On l'a vu la connaissance des espèces, de leur origine, de leur histoire, de leur sensibilité, de leur anthropophilie, de leur physiologie, de leur biologie, c'est-à-dire en résumé la connaissance de la biodiversité constitue une nécessité indispensable pour définir une gestion écologique rationnelle des formations végétales. Au Mali, la connaissance de la biodiversité est très fractionnée et malheureusement aucun référentiel absolu n'existe ici. Cela ne veut pas dire qu'il n'y a eut aucun ouvrage mais la connaissance est difficile d'accès. A ma connaissance le seul ouvrage de botanique est la liste des espèces conservées au Muséum de Paris synthétisée dans le catalogue des plantes vasculaires du Mali (1986).

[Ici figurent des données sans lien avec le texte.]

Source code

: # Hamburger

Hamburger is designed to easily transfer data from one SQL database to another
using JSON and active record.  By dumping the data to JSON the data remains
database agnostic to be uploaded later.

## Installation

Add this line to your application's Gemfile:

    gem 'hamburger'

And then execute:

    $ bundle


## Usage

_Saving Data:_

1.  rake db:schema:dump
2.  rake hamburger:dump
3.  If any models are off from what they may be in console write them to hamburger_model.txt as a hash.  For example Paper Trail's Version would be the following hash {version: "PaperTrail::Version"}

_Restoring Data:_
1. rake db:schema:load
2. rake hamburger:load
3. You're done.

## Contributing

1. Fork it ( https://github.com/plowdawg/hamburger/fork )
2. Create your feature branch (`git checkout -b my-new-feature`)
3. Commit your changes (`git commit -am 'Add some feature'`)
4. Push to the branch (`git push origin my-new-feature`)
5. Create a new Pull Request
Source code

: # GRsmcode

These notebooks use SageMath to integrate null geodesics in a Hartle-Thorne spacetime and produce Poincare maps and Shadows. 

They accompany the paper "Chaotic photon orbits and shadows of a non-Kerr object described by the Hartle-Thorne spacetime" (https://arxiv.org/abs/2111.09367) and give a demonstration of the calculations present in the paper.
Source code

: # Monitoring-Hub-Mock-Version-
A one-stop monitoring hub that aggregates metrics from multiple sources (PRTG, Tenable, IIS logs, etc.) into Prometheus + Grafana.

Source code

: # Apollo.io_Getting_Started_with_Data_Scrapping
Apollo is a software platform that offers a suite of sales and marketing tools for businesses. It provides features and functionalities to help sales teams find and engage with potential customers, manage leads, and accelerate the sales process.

Pour identifier et connaître les plantes du Mali il est aujourd'hui nécessaire de se référencer à des ouvrages extérieurs tels que la flore du Sénégal, de la Côte d'Ivoire ou des flores plus généralistes sur l'Afrique de l'Ouest. Par ailleurs, les chercheurs ont généralement besoin de consulter les herbiers nationaux pour déterminer les plantes, pour définir le statut des espèces, leur distribution actuelle ou passée, analyser la variabilité génétique, la variabilité phénologique...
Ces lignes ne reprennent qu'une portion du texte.